Your cuts (incisions) may be sore for about 5 days after surgery. You may also have numbness and shooting pains near your wound, or swelling and bruising around your eyes. As your wound starts to heal, it may begin to itch. Medicines and ice packs can help with headaches, pain, swelling, and itching.

The stitches that hold your incisions together may go away on their own or will be removed in 7 to 10 days. This depends on the type of stitches the doctor uses.

It is common for your scalp to swell with fluid. After the swelling goes down, you may have a dent in your head.

Some kinds of plates stay attached to hold the skull flap to your head. If your head was shaved, you may want to wear hats or scarves on your head until your hair grows back. Or, it may not bother you.

This care sheet gives you a general idea about how long it will take for you to recover. But each person recovers at a different pace. Follow the steps below to get better as quickly as possible.

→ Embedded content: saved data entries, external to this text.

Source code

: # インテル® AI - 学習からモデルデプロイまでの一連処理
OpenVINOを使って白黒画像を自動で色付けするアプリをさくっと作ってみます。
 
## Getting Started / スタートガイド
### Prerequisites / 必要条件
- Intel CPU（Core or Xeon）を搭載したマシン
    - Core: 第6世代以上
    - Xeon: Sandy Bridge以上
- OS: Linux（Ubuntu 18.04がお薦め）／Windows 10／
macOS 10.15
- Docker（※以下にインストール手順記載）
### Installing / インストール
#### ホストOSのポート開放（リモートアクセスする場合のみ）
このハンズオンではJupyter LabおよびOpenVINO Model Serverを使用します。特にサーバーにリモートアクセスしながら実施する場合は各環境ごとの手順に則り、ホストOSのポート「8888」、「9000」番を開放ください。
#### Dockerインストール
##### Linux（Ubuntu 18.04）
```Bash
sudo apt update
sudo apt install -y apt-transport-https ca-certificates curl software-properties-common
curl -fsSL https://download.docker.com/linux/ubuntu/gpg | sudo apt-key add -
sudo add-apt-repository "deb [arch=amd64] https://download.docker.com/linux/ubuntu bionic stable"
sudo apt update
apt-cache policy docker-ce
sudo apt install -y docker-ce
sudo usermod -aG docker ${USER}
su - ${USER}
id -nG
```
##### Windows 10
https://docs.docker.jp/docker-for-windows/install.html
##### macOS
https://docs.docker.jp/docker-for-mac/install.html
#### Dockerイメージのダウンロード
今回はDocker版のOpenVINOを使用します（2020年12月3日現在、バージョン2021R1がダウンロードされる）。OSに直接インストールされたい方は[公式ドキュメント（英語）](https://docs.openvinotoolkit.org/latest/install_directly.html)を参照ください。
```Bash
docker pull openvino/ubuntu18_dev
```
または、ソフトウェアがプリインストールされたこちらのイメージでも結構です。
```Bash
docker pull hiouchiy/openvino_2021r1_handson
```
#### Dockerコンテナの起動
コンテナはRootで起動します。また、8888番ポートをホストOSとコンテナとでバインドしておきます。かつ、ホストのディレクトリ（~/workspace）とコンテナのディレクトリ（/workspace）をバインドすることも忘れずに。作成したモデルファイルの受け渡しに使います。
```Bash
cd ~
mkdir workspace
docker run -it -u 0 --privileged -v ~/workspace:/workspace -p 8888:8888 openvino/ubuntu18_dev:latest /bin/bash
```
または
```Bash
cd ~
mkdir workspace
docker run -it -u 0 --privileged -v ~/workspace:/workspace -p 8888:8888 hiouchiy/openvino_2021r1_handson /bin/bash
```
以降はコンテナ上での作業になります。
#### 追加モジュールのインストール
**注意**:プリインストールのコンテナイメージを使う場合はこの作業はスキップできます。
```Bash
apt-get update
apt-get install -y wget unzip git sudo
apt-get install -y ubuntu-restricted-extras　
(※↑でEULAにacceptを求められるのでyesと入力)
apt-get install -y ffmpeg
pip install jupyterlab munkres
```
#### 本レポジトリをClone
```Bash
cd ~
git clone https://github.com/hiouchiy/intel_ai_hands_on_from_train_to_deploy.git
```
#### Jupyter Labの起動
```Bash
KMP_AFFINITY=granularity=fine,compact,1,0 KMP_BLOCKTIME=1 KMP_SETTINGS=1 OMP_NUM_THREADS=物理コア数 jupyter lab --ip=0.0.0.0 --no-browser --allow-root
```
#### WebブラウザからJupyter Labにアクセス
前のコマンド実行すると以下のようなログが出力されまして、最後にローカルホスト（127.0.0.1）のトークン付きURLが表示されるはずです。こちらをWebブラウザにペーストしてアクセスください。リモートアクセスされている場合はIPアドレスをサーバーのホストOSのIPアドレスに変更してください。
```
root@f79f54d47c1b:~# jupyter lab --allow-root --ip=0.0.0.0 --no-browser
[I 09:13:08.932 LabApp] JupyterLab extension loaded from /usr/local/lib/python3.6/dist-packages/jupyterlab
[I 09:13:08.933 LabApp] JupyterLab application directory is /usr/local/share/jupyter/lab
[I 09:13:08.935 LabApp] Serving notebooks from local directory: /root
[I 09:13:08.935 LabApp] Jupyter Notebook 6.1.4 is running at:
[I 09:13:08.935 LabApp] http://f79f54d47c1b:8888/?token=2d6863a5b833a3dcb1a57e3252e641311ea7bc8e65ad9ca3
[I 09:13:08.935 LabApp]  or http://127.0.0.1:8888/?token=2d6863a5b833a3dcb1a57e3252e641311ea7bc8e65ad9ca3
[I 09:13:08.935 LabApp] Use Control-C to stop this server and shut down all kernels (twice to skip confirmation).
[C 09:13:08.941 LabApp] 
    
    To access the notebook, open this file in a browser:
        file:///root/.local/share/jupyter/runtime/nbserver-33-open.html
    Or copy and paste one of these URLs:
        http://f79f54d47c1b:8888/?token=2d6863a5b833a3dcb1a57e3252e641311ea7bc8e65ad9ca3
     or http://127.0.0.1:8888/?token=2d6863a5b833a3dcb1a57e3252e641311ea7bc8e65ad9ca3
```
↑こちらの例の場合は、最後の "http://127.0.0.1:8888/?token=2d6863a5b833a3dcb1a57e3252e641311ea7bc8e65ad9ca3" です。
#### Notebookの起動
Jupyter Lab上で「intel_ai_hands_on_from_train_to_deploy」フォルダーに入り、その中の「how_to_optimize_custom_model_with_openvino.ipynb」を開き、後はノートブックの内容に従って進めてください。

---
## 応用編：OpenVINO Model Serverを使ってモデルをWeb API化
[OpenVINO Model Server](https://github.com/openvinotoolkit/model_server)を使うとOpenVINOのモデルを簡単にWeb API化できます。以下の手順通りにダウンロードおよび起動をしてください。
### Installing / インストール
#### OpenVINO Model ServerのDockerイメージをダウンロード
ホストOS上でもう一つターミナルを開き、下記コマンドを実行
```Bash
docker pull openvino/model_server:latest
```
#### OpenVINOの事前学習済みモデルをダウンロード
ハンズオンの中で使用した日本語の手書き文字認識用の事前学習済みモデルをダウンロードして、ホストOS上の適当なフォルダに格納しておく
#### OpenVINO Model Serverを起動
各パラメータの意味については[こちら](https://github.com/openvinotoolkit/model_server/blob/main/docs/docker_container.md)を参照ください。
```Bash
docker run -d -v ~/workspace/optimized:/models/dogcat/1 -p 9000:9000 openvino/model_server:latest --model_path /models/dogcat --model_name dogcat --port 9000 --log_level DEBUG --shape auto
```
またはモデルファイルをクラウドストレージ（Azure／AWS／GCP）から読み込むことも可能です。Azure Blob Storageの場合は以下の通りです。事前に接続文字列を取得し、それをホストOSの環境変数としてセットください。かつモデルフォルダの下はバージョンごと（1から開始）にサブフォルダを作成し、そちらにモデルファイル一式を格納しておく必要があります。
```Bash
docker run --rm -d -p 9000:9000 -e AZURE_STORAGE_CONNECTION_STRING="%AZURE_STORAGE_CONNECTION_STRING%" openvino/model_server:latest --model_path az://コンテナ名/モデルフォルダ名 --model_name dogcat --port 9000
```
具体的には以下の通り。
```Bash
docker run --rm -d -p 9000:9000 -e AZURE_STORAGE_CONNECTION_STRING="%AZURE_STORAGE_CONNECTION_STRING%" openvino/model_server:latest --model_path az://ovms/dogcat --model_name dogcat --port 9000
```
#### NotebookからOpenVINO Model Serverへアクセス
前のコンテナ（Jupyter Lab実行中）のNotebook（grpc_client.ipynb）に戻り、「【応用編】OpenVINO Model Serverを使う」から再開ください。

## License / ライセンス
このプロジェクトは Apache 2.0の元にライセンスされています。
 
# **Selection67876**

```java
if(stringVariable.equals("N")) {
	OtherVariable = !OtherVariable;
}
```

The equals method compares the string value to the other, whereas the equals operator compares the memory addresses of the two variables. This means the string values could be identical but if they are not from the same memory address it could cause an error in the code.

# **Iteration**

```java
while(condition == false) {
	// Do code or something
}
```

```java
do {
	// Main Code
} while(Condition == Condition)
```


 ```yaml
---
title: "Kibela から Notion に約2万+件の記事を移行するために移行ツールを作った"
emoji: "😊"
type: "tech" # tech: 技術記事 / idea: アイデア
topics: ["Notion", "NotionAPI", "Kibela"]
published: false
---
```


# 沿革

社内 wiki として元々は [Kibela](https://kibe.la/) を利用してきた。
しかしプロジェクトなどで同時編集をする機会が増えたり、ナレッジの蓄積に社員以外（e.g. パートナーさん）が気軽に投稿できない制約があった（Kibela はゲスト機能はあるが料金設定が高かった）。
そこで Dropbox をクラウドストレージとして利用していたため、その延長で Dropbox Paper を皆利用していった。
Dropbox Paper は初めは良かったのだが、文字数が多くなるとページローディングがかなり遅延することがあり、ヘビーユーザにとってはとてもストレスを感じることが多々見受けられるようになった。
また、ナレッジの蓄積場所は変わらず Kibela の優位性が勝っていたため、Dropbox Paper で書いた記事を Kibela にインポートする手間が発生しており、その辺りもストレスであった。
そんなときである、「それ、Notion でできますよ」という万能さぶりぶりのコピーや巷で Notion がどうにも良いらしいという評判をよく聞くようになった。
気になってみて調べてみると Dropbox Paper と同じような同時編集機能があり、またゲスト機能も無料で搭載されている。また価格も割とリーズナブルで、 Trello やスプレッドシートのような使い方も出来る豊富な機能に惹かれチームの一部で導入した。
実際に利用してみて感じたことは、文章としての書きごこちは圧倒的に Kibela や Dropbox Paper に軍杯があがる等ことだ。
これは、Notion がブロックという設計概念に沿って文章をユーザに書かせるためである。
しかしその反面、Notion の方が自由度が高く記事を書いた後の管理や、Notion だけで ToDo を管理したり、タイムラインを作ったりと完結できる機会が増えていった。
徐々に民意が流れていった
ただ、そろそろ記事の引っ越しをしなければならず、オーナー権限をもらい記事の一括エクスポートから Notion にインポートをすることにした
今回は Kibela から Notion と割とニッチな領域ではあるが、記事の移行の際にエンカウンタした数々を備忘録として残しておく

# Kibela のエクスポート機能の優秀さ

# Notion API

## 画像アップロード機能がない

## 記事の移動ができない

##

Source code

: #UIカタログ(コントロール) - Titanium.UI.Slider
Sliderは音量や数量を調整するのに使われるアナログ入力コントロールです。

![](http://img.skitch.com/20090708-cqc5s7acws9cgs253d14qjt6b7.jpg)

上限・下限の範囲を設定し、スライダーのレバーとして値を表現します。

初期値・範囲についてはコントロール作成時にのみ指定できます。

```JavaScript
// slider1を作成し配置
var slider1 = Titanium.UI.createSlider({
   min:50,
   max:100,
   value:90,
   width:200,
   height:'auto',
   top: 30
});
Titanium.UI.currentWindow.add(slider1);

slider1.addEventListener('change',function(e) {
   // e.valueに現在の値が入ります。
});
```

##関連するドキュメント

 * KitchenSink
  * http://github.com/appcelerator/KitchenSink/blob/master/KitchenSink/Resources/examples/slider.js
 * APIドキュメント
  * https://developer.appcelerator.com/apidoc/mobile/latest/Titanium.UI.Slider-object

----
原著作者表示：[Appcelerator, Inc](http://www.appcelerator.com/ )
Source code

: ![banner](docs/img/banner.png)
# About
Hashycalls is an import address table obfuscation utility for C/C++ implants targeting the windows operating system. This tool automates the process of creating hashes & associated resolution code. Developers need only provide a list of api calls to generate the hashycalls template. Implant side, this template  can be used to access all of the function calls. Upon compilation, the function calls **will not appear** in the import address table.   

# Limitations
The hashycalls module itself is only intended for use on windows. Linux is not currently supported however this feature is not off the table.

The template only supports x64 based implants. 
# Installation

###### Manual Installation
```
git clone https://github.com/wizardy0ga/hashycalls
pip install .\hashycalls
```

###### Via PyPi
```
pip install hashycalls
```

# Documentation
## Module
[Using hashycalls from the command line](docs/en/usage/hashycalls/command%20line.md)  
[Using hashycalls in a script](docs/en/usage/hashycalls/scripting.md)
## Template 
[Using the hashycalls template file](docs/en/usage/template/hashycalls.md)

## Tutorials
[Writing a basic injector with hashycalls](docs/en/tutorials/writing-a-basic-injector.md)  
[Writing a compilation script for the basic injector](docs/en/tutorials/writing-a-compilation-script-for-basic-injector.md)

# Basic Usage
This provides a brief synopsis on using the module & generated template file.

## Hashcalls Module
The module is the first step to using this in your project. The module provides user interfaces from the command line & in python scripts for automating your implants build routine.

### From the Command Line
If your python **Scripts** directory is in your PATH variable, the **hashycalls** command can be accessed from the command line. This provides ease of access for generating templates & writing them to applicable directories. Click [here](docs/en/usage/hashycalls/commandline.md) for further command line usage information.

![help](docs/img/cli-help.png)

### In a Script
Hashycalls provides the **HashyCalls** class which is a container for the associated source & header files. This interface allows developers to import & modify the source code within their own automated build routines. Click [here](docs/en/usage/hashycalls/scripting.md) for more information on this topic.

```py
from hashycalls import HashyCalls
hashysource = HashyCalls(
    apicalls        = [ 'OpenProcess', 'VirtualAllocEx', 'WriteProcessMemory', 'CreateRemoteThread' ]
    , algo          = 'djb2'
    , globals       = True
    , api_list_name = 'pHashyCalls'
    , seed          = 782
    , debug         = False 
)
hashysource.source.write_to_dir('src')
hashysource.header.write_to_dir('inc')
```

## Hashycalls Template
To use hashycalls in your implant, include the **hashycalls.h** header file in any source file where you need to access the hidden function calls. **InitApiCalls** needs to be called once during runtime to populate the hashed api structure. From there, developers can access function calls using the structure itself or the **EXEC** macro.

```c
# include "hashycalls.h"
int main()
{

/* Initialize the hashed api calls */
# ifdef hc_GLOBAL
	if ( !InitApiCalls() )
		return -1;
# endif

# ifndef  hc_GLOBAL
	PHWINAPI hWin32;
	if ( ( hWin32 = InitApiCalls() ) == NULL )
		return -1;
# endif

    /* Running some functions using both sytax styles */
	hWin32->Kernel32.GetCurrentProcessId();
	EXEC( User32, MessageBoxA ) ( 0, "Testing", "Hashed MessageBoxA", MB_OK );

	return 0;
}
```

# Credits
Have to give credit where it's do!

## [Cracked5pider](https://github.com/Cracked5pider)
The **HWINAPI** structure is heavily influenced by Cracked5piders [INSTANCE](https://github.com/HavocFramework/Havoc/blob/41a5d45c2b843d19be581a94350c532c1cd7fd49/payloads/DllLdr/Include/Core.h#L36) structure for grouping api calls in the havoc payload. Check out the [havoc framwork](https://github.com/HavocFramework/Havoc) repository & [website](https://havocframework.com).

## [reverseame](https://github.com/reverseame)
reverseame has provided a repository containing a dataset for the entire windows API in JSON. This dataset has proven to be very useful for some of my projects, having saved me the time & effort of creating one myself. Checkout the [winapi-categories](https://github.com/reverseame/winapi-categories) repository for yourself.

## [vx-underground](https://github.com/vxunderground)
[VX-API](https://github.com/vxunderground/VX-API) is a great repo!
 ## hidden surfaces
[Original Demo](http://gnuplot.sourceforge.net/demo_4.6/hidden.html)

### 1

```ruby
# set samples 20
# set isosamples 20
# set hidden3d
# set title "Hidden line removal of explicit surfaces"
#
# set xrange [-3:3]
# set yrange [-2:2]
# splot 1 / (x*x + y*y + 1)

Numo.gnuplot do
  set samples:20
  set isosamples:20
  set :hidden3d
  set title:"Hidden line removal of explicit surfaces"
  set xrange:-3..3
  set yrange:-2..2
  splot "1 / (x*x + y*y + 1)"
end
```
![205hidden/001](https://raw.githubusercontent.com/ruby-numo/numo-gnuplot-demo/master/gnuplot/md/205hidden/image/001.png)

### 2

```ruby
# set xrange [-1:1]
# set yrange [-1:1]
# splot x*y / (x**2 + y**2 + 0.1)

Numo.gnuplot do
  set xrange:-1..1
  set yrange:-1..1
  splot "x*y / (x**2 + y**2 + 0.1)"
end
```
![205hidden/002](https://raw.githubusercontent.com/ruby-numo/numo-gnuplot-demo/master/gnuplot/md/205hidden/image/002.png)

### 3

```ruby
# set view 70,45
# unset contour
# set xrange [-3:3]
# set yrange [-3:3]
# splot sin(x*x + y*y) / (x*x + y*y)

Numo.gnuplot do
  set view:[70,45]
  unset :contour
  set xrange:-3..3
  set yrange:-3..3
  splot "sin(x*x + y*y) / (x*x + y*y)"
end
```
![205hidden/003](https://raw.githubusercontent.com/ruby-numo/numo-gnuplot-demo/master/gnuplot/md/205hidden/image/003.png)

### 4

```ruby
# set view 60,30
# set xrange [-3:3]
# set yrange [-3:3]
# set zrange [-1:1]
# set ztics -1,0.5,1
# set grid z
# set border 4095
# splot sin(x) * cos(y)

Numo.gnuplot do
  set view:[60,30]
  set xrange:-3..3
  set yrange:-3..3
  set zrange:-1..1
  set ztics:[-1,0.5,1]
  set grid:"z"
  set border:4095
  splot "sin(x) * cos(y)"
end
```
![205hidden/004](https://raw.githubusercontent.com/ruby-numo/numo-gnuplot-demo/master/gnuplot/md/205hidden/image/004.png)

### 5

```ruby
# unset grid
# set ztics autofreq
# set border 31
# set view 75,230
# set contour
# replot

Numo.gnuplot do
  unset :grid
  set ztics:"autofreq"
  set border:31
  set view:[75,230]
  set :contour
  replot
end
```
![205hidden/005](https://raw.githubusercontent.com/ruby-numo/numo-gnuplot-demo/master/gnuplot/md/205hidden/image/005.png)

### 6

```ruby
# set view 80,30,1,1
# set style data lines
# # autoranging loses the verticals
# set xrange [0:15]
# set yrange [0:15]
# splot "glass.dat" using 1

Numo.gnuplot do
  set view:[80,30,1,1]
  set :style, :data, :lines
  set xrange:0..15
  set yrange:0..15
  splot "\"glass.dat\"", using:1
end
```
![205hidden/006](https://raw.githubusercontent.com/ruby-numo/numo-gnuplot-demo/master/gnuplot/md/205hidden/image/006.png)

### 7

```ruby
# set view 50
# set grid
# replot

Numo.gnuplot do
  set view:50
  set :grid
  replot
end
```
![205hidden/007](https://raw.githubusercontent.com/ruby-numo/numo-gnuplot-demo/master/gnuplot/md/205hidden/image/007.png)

How can you care for yourself at home?

Activity

  • Rest when you feel tired. It is normal to want to sleep during the day. It is a good idea to plan to take a nap every day. Getting enough sleep will help you recover.
  • Try not to lie flat when you rest or sleep. You can use a wedge pillow, or you can put a rolled towel or foam padding under your pillow. You can also raise the head of your bed by putting bricks or wooden blocks under the bed legs.
  • After lying down, bring your head up slowly. This can prevent headaches or dizziness.
  • You can wash your hair 2 to 3 days after your surgery. But do not soak your head or swim for 2 to 3 weeks.
  • Do not dye or colour your hair for 4 weeks after your surgery.
  • Try to walk each day. Start by walking a little more than you did the day before. Bit by bit, increase the amount you walk. Walking boosts blood flow and helps prevent pneumonia and constipation.
  • Avoid heavy lifting until your doctor says it is okay.
  • Do not drive for 2 to 3 weeks or until your doctor says it is okay. When you begin driving again, start with short, familiar routes in the daytime.
  • Ask your doctor if it is safe for you to travel by plane.

Diet

  • You can eat your normal diet. If your stomach is upset, try bland, low-fat foods like plain rice, broiled chicken, toast, and yogurt.
  • Follow your doctor's orders about how much fluid you should drink after surgery.
  • Do not drink alcohol until your doctor says it is okay.
  • You may notice that your bowel movements are not regular right after your surgery. This is common. Try to avoid constipation and straining with bowel movements. You may want to take a fibre supplement every day. If you have not had a bowel movement after a couple of days, ask your doctor about taking a mild laxative.

Medicines

  • Your doctor will tell you if and when you can restart your medicines. He or she will also give you instructions about taking any new medicines.
  • If you take blood thinners, such as warfarin (Coumadin), clopidogrel (Plavix), or aspirin, be sure to talk to your doctor. He or she will tell you if and when to start taking those medicines again. Make sure that you understand exactly what your doctor wants you to do.
  • Take pain medicines exactly as directed.
    • If the doctor gave you a prescription medicine for pain, take it as prescribed.
    • If you are not taking a prescription pain medicine, ask your doctor if you can take an over-the-counter medicine.
  • If you think your pain medicine is making you sick to your stomach:
    • Take your medicine after meals (unless your doctor has told you not to).
    • Ask your doctor for a different pain medicine.
  • If your doctor prescribed antibiotics, take them as directed. Do not stop taking them just because you feel better. You need to take the full course of antibiotics.
  • If you get medicines to prevent seizures, take them exactly as directed.

Incision care

  • If you have strips of tape on the incisions, leave the tape on for a week or until it falls off.
  • Keep the area clean and dry. Change the bandage every 2 days, or if it gets wet or soiled.
  • After your doctor says it is okay to shower or bathe, gently wash the surgery area with warm, soapy water and pat it dry.

Exercise

  • Avoid risky activities, such as climbing a ladder, for 3 months after surgery.
  • Avoid strenuous activities, such as bicycle riding, jogging, weight lifting, or aerobic exercise, for 3 months or until your doctor says it is okay.
  • Do not play any rough or contact sports for 3 months or until your doctor says it is okay.

Ice

  • For the first 1 or 2 days, you can use ice to reduce pain, swelling, and itching. Put ice or a cold pack on your head for 10 to 20 minutes at a time. Put a thin cloth between the ice and your skin.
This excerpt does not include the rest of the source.